Member of the Uttar Pradesh Legislative Assembly
- In office 1991–1993
- Constituency: Sakit Assembly constituency
- In office 1993–1996
- In office 2002–2007
- In office 2007–2012

Personal details
- Born: 2 January 1939 (age 87) Khiria Patti village, Etah district
- Party: Bharatiya Janata Party
- Other political affiliations: Samajwadi Party
- Spouse: Nirmala Shakya
- Parent: Pyare Lal Shakya (father)

= Suraj Singh Shakya =

Former minister of State in Government of Uttar Pradesh

Suraj Singh Shakya was an Indian politician and a member of Uttar Pradesh Legislative Assembly, who was elected to 12th Uttar Pradesh Legislative Assembly as a candidate of Bharatiya Janata Party. He was elected to Uttar Pradesh Legislative Assembly from Sakit Assembly constituency of Etah district of Uttar Pradesh. He also served as Minister of State for Cooperatives in Government of Uttar Pradesh during 1991–92. Shakya has served as M.L.A for four terms. He was first elected in 1991 and was subsequently re-elected in 1993 elections. After his second term, there was a gap and his third term came in 2002, which was followed by his victory in 2007 Assembly elections as well. Besides Bharatiya Janata Party, he has also represented Samajwadi Party in Uttar Pradesh Assembly.

==Life and political career==
Suraj Singh Shakya was born to Pyare Lal Shakya, a former member of Uttar Pradesh Legislative Assembly in Khiria Patti village of Etah district of Uttar Pradesh. As per his candidate affidavit submitted to Election Commission of India, he identifies himself to be a member of Other Backward Class Shakya caste. He completed his master's degree in Arts, Commerce and thereafter completed his law course, before getting diploma in cooperation. On 20 May 1964, he was married to Nirmala Shakya. They had three sons and a daughter from the marriage.

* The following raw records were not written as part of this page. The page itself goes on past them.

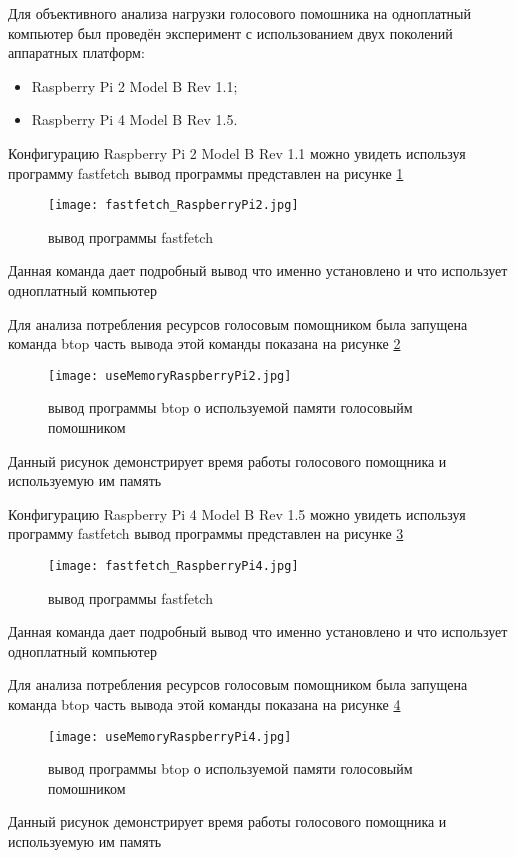 Для объективного анализа нагрузки голосового помошника на одноплатный компьютер был проведён эксперимент с использованием двух поколений аппаратных платформ:
\begin{itemize}
	\item Raspberry Pi 2 Model B Rev 1.1;
	\item Raspberry Pi 4 Model B Rev 1.5.
\end{itemize}

Конфигурацию Raspberry Pi 2 Model B Rev 1.1 можно увидеть используя программу fastfetch вывод программы представлен на рисунке \ref{fig:fastfetch_RaspberryPi2}
\begin{figure}[H]
	\centering
	\texttt{[image: fastfetch\_RaspberryPi2.jpg]}
	\caption{вывод программы fastfetch}
	\label{fig:fastfetch_RaspberryPi2}
\end{figure}
Данная команда дает подробный вывод что именно установлено и что использует одноплатный компьютер

Для анализа потребления ресурсов голосовым помощником была запущена команда btop часть вывода этой команды показана на рисунке \ref{fig:useMemoryRaspberryPi2}
\begin{figure}[H]
	\centering
	\texttt{[image: useMemoryRaspberryPi2.jpg]}
	\caption{вывод программы btop о используемой памяти голосовыйм помошником}
	\label{fig:useMemoryRaspberryPi2}
\end{figure}
Данный рисунок демонстрирует время работы голосового помощника и используемую им память 

Конфигурацию Raspberry Pi 4 Model B Rev 1.5 можно увидеть используя программу fastfetch вывод программы представлен на рисунке \ref{fig:fastfetch_RaspberryPi4}
\begin{figure}[H]
	\centering
	\texttt{[image: fastfetch\_RaspberryPi4.jpg]}
	\caption{вывод программы fastfetch}
	\label{fig:fastfetch_RaspberryPi4}
\end{figure}
Данная команда дает подробный вывод что именно установлено и что использует одноплатный компьютер

Для анализа потребления ресурсов голосовым помощником была запущена команда btop часть вывода этой команды показана на рисунке \ref{fig:useMemoryRaspberryPi4}
\begin{figure}[H]
	\centering
	\texttt{[image: useMemoryRaspberryPi4.jpg]}
	\caption{вывод программы btop о используемой памяти голосовыйм помошником}
	\label{fig:useMemoryRaspberryPi4}
\end{figure}
Данный рисунок демонстрирует время работы голосового помощника и используемую им память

His first electoral victory came in year 1991, which was followed by his second victory in 1993 on the ticket of Bharatiya Janata Party. From July 1991 to December 1992, he also served as Minister of State for Cooperatives in Kalyan Singh ministry. He participated in 'Ram Janmbhoomi movement' and in the context of his activism during this movement, he was imprisoned twice at Mainpuri and Delhi. From 1961 to 1985, he also served as Senior Auditor in Uttar Pradesh Cooperative Audit Organization. He is the founder of Little Angels school in Agra.

Shakya's third stint as a Member of the Uttar Pradesh Legislative Assembly came in the year 2002, and he served as M.L.A. from 2002-2007. He was elected this time on the ticket of Samajwadi Party. In the year 2003, he was again made a minister in Mulayam Singh Yadav government. His last term in Uttar Pradesh Legislative Assembly was from 2007-2012. He defeated Neeraj Kishore of Bahujan Samaj Party in his last assembly election.

In 2019, he contested the Lok Sabha elections on the ticket of Jan Adhikar Party of Babu Singh Kushwaha, but lost badly to Rajveer Singh, son of former Uttar Pradesh Chief Minister Kalyan Singh.